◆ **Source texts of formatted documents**

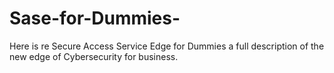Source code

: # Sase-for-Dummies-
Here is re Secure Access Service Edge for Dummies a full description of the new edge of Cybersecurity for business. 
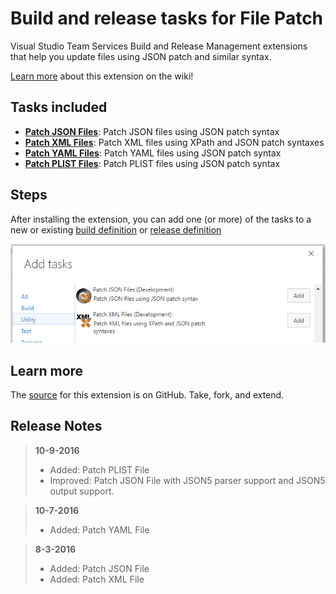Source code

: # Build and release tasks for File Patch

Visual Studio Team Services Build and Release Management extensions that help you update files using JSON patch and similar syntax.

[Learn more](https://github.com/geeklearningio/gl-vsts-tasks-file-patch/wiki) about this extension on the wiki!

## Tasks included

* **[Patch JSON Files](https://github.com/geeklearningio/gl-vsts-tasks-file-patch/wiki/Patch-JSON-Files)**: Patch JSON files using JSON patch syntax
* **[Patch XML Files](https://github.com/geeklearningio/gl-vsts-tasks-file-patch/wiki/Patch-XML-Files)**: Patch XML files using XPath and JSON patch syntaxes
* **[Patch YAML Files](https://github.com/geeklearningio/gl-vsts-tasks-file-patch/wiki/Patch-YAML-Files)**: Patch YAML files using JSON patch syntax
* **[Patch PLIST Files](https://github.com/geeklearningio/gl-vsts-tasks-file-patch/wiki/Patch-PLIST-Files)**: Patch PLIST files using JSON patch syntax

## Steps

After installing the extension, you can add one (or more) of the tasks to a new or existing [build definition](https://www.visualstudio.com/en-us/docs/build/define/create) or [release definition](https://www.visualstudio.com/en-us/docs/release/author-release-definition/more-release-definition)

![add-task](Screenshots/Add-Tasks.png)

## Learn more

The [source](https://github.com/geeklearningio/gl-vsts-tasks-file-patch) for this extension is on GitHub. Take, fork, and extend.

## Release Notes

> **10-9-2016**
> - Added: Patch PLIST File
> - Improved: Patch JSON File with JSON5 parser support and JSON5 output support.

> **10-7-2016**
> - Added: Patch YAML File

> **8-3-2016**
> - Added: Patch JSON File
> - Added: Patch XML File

◆ **WORK TO COMPLETE**
Reproduce every entry above exactly, and omit the pictures.

◆ **WRITTEN SOLUTION**
Source code

: # Sase-for-Dummies-
Here is re Secure Access Service Edge for Dummies a full description of the new edge of Cybersecurity for business. 
Source code

: # Build and release tasks for File Patch

Visual Studio Team Services Build and Release Management extensions that help you update files using JSON patch and similar syntax.

[Learn more](https://github.com/geeklearningio/gl-vsts-tasks-file-patch/wiki) about this extension on the wiki!

## Tasks included

* **[Patch JSON Files](https://github.com/geeklearningio/gl-vsts-tasks-file-patch/wiki/Patch-JSON-Files)**: Patch JSON files using JSON patch syntax
* **[Patch XML Files](https://github.com/geeklearningio/gl-vsts-tasks-file-patch/wiki/Patch-XML-Files)**: Patch XML files using XPath and JSON patch syntaxes
* **[Patch YAML Files](https://github.com/geeklearningio/gl-vsts-tasks-file-patch/wiki/Patch-YAML-Files)**: Patch YAML files using JSON patch syntax
* **[Patch PLIST Files](https://github.com/geeklearningio/gl-vsts-tasks-file-patch/wiki/Patch-PLIST-Files)**: Patch PLIST files using JSON patch syntax

## Steps

After installing the extension, you can add one (or more) of the tasks to a new or existing [build definition](https://www.visualstudio.com/en-us/docs/build/define/create) or [release definition](https://www.visualstudio.com/en-us/docs/release/author-release-definition/more-release-definition)

![add-task](Screenshots/Add-Tasks.png)

## Learn more

The [source](https://github.com/geeklearningio/gl-vsts-tasks-file-patch) for this extension is on GitHub. Take, fork, and extend.

## Release Notes

> **10-9-2016**
> - Added: Patch PLIST File
> - Improved: Patch JSON File with JSON5 parser support and JSON5 output support.

> **10-7-2016**
> - Added: Patch YAML File

> **8-3-2016**
> - Added: Patch JSON File
> - Added: Patch XML File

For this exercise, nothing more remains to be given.